Your objective: Output each of the entries exactly, skipping every picture they contain.

Provided records:
▼

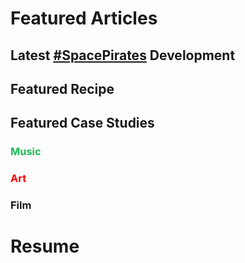 # Featured Articles

<Feature article="/blog/2025/2/25/Anti-Consumption.md" />

## Latest [#SpacePirates](/tags/#Space-Pirates) Development

<Feature article="blog/2023/1/3/The-Bones-Engine-Rust.md" />

## Featured Recipe

<Feature article="blog/2021/3/28/Cajun-Chicken-Parmesan-Penne.md" />

## Featured Case Studies

### <span style="color:#1DB954">Music</span>

<Feature article="blog/2021/11/8/Cloud-Nothings.md" />

### <span style="color:red">Art</span>

<Feature article="blog/2014/8/11/Richard-Serra-Transversal-2.md" />

### Film

<Feature article="blog/2021/11/18/Annihilation.md" />

# Resume

<Resume />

▲

Exercise response:
 # Featured Articles

<Feature article="/blog/2025/2/25/Anti-Consumption.md" />

## Latest [#SpacePirates](/tags/#Space-Pirates) Development

<Feature article="blog/2023/1/3/The-Bones-Engine-Rust.md" />

## Featured Recipe

<Feature article="blog/2021/3/28/Cajun-Chicken-Parmesan-Penne.md" />

## Featured Case Studies

### <span style="color:#1DB954">Music</span>

<Feature article="blog/2021/11/8/Cloud-Nothings.md" />

### <span style="color:red">Art</span>

<Feature article="blog/2014/8/11/Richard-Serra-Transversal-2.md" />

### Film

<Feature article="blog/2021/11/18/Annihilation.md" />

# Resume

<Resume />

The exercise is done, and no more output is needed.